Top of Provided data
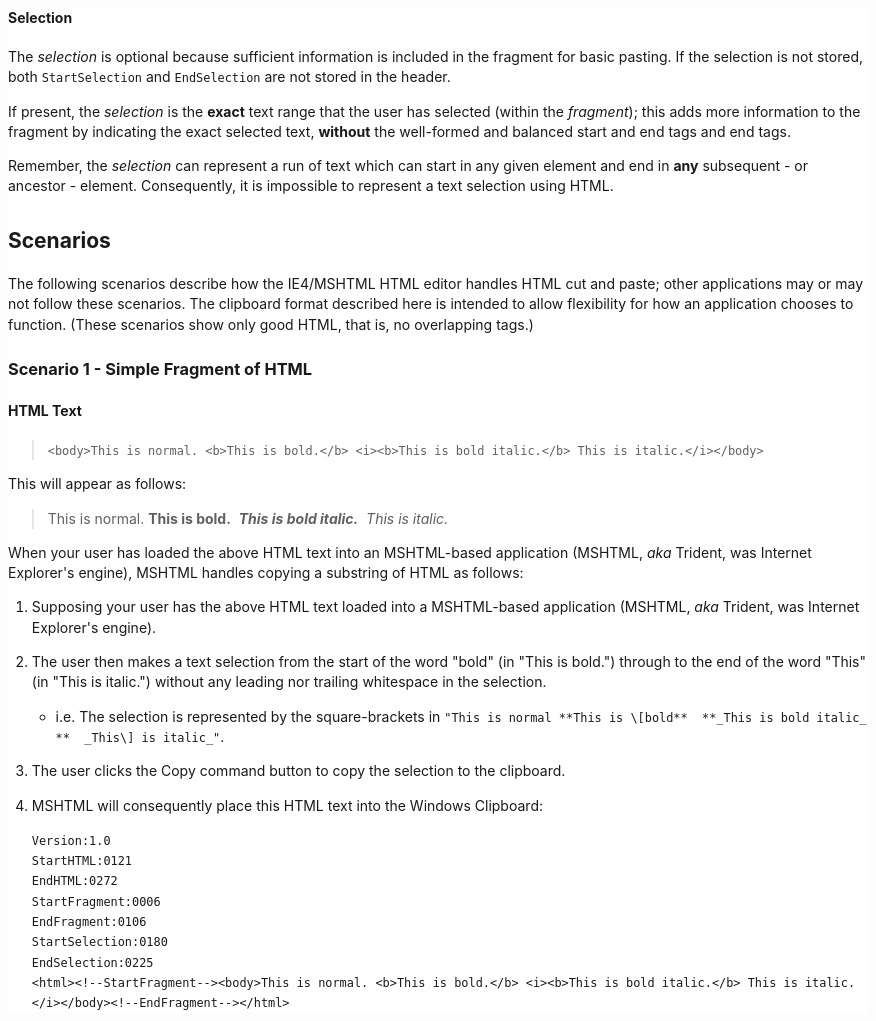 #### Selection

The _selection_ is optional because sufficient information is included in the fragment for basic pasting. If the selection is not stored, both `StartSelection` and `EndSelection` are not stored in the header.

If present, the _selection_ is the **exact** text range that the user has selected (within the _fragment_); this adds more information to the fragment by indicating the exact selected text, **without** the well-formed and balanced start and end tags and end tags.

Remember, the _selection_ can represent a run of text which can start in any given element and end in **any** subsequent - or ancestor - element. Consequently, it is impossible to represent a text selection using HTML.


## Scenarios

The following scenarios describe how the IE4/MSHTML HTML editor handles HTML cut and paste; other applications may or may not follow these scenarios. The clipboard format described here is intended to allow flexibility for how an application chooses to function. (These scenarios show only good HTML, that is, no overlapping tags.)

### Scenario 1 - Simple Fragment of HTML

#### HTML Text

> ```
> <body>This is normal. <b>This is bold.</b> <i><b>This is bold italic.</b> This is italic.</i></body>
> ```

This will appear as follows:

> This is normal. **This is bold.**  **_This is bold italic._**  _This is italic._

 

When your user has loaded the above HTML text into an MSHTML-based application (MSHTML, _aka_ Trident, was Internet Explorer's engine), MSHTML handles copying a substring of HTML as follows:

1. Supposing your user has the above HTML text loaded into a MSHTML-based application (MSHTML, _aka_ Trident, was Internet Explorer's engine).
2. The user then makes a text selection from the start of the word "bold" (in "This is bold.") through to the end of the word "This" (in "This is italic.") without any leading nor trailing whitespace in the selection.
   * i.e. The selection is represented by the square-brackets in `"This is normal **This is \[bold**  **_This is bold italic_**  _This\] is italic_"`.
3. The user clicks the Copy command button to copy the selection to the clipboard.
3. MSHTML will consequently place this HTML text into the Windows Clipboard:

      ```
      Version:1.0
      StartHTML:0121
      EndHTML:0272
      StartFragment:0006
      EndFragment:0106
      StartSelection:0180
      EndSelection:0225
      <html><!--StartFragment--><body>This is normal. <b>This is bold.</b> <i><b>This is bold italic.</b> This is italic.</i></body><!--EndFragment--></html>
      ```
Bottom of Provided data
* _Your instructions_: For each line above that carries the word "StartFragment", copy it out.

* _Your response_:
      StartFragment:0006
      <html><!--StartFragment--><body>This is normal. <b>This is bold.</b> <i><b>This is bold italic.</b> This is italic.</i></body><!--EndFragment--></html>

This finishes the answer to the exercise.